***
Znalazłam się na sporym obszarze łąk. Tak jak można było się spodziewać na tych terenach, praktycznie nie ma drzew. Wszystko otaczała płaska powierzchnia obrośnięta trawą. Zniżając nos bliżej ziemi, mogłam wyczuć charakterystyczną woń należącą do jakiegoś wilka.
- Czyli jednak ktoś tu mieszka... - mruknęłam sama do siebie, wpatrzona w przestrzeń wokół mnie.

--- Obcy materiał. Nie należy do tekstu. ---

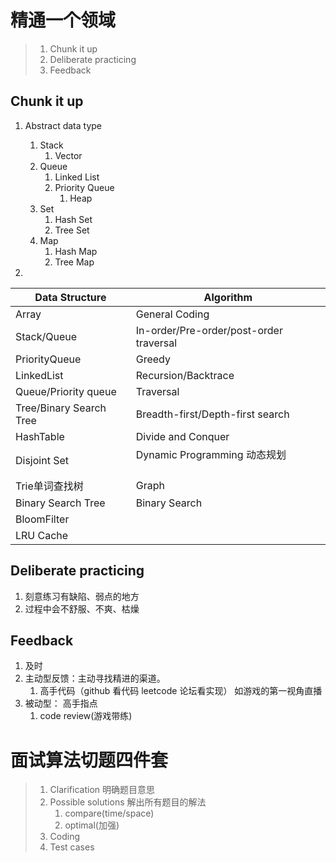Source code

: # 精通一个领域
> 1. Chunk it up 
> 2. Deliberate practicing
> 3. Feedback
## Chunk it up
1. Abstract data type
    1. Stack
        1. Vector
    2. Queue
        1. Linked List
        2. Priority Queue
            1. Heap
    3. Set
        1. Hash Set
        2. Tree Set
    4. Map
        1. Hash Map
        2. Tree Map    

2.
|Data Structure               |Algorithm                                 
|---|---| 
|Array                        |General Coding                           | 
|Stack/Queue                  |In-order/Pre-order/post-order traversal  | 
|PriorityQueue                |Greedy                                   | 
|LinkedList                   |Recursion/Backtrace                      | 
|Queue/Priority queue         |Traversal                                | 
|Tree/Binary Search Tree      |Breadth-first/Depth-first search         |
|HashTable                    |Divide and Conquer                       | 
|Disjoint Set                 |Dynamic Programming 动态规划       　　　　 |
|Trie单词查找树                 |Graph                                    |
|Binary Search Tree           |Binary Search                            |
|BloomFilter                  |                                         |  
|LRU Cache                    |                                         |  

## Deliberate practicing
1. 刻意练习有缺陷、弱点的地方
2. 过程中会不舒服、不爽、枯燥

## Feedback
1. 及时
2. 主动型反馈：主动寻找精进的渠道。
    1. 高手代码（github 看代码 leetcode 论坛看实现）
        如游戏的第一视角直播
3. 被动型： 高手指点
    1. code review(游戏带练)
 
 # 面试算法切题四件套
> 1. Clarification 明确题目意思
> 2. Possible solutions 解出所有题目的解法
>      1. compare(time/space)
>      2. optimal(加强)
> 3. Coding
> 4. Test cases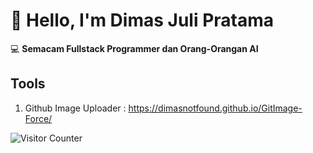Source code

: # 👋 Hello, I'm Dimas Juli Pratama

💻 **Semacam Fullstack Programmer dan Orang-Orangan AI**

## Tools
1. Github Image Uploader : https://dimasnotfound.github.io/GitImage-Force/

![Visitor Counter](https://komarev.com/ghpvc/?username=Dimasnotfound&color=blue&label=Profile+Views)
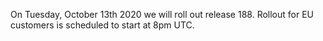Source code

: On Tuesday, October 13th 2020 we will roll out release 188. Rollout for EU customers is scheduled to start at 8pm UTC.
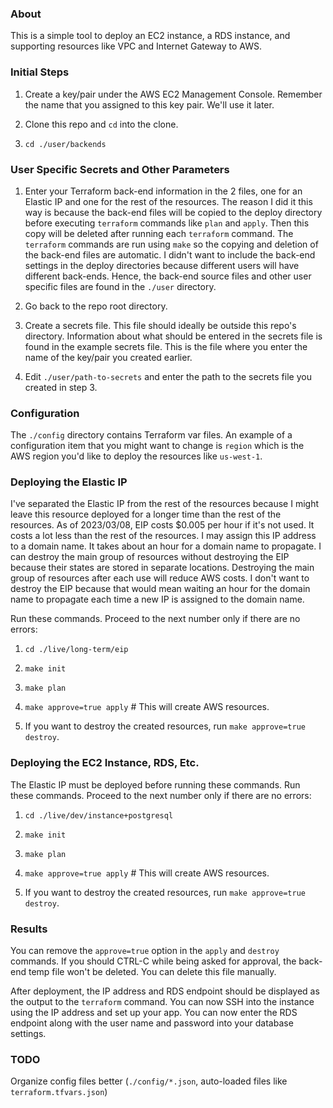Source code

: ### About

This is a simple tool to deploy an EC2 instance, a RDS instance, and supporting resources like VPC and Internet Gateway to AWS.

### Initial Steps

1. Create a key/pair under the AWS EC2 Management Console. Remember the name that you assigned to this key pair. We'll use it later.

2. Clone this repo and `cd` into the clone.

3. `cd ./user/backends`

### User Specific Secrets and Other Parameters

1. Enter your Terraform back-end information in the 2 files, one for an Elastic IP and one for the rest of the resources. The reason I did it this way is because the back-end files will be copied to the deploy directory before executing `terraform` commands like `plan` and `apply`. Then this copy will be deleted after running each `terraform` command. The `terraform` commands are run using `make` so the copying and deletion of the back-end files are automatic. I didn't want to include the back-end settings in the deploy directories because different users will have different back-ends. Hence, the back-end source files and other user specific files are found in the `./user` directory.

2. Go back to the repo root directory.

3. Create a secrets file. This file should ideally be outside this repo's directory. Information about what should be entered in the secrets file is found in the example secrets file. This is the file where you enter the name of the key/pair you created earlier.

4. Edit `./user/path-to-secrets` and enter the path to the secrets file you created in step 3.

### Configuration

The `./config` directory contains Terraform var files. An example of a configuration item that you might want to change is `region` which is the AWS region you'd like to deploy the resources like `us-west-1`.

### Deploying the Elastic IP

I've separated the Elastic IP from the rest of the resources because I might leave this resource deployed for a longer time than the rest of the resources. As of 2023/03/08, EIP costs $0.005 per hour if it's not used. It costs a lot less than the rest of the resources. I may assign this IP address to a domain name. It takes about an hour for a domain name to propagate. I can destroy the main group of resources without destroying the EIP because their states are stored in separate locations. Destroying the main group of resources after each use will reduce AWS costs. I don't want to destroy the EIP because that would mean waiting an hour for the domain name to propagate each time a new IP is assigned to the domain name.

Run these commands. Proceed to the next number only if there are no errors:

1. `cd ./live/long-term/eip`

2. `make init`

3. `make plan`

4. `make approve=true apply` # This will create AWS resources.

5. If you want to destroy the created resources, run `make approve=true destroy`.

### Deploying the EC2 Instance, RDS, Etc.

The Elastic IP must be deployed before running these commands. Run these commands. Proceed to the next number only if there are no errors:

1. `cd ./live/dev/instance+postgresql`

2. `make init`

3. `make plan`

4. `make approve=true apply` # This will create AWS resources.

5. If you want to destroy the created resources, run `make approve=true destroy`.

### Results

You can remove the `approve=true` option in the `apply` and `destroy` commands. If you should CTRL-C while being asked for approval, the back-end temp file won't be deleted. You can delete this file manually.

After deployment, the IP address and RDS endpoint should be displayed as the output to the `terraform` command. You can now SSH into the instance using the IP address and set up your app. You can now enter the RDS endpoint along with the user name and password into your database settings.

### TODO

Organize config files better (`./config/*.json`, auto-loaded files like `terraform.tfvars.json`)
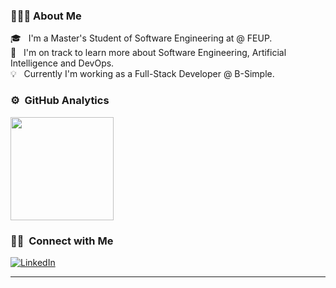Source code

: <!-- ![Aditya Vikram Singh Banner](https://raw.githubusercontent.com/AVS1508/AVS1508/master/assets/Aditya%20Vikram%20Singh%20Banner.jpg) 

<img alt="Night Coding" src="./assets/Hand%20Wave.gif" width='40' align="left"/><h2>Hey there! I'm Ramos</h2> -->

### 👨🏻‍💻 About Me

🎓 &nbsp; I'm a Master's Student of Software Engineering at @ FEUP.\
📖 &nbsp; I'm on track to learn more about Software Engineering, Artificial Intelligence and DevOps.\
💡 &nbsp; Currently I'm working as a Full-Stack Developer @ B-Simple.

<!--  <img alt="Night Coding" src="https://raw.githubusercontent.com/AVS1508/AVS1508/master/assets/Night-Coding.gif" align="right"/> -->

### ⚙️ &nbsp;GitHub Analytics

<p align="left">
<a href="https://github.com/joaooliveira-11">
  <img height="165em" src="https://github-readme-stats-eight-theta.vercel.app/api?username=joaooliveira-11&show_icons=true&theme=onedark&include_all_commits=true&count_private=true"/>
</a>
</p>

### 🤝🏻 &nbsp;Connect with Me

[![LinkedIn](https://img.shields.io/badge/Linkedin-%230077B5.svg?logo=linkedin&logoColor=white)](https://www.linkedin.com/in/joaooliveira11/)

-----



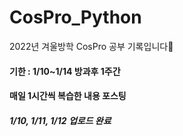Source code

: # CosPro_Python
2022년 겨울방학 CosPro 공부 기록입니다💚 <br>
#### 기한 : 1/10~1/14 방과후 1주간 <br> 
#### 매일 1시간씩 복습한 내용 포스팅 <br>
##### 1/10, 1/11, 1/12 업로드 완료
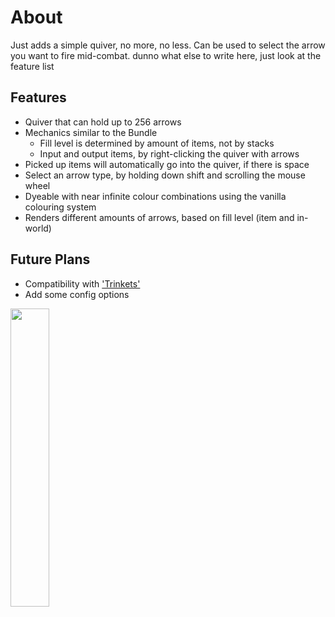 # About
Just adds a simple quiver, no more, no less.
Can be used to select the arrow you want to fire mid-combat.
dunno what else to write here, just look at the feature list

## Features
- Quiver that can hold up to 256 arrows
- Mechanics similar to the Bundle
  - Fill level is determined by amount of items, not by stacks
  - Input and output items, by right-clicking the quiver with arrows
- Picked up items will automatically go into the quiver, if there is space
- Select an arrow type, by holding down shift and scrolling the mouse wheel
- Dyeable with near infinite colour combinations using the vanilla colouring system
- Renders different amounts of arrows, based on fill level (item and in-world)

## Future Plans
- Compatibility with ['Trinkets'](https://modrinth.com/mod/trinkets)
- Add some config options

[<img src="https://i.imgur.com/Ol1Tcf8.png" width="35%"/>](https://modrinth.com/mod/fabric-api/)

Szłam dalej w stronę niedużego jeziora, które zapewne powstało przez nadmierne opady deszczu. Na sam jego widok zaschło mi w gardle, gdyż od dawna nic nie miałam w ustach. Truchtem zbliżyłam się do zbiornika wodnego, a następnie wzięłam kilka głębokich łyków wody. "O wiele lepiej..." - westchnęłam, przyglądając się swemu odbiciu w tafli wody.
- Kim jesteś? - usłyszałam głos obok siebie.
Odskoczyłam kilka centymetrów dalej, przybierając pozycję obronną. Przede mną stał jakiś obcy wilk.
- Jestem wilkiem - odpowiedziałam zgodnie z prawdą, wciąż przyglądając się obcemu osobnikowi.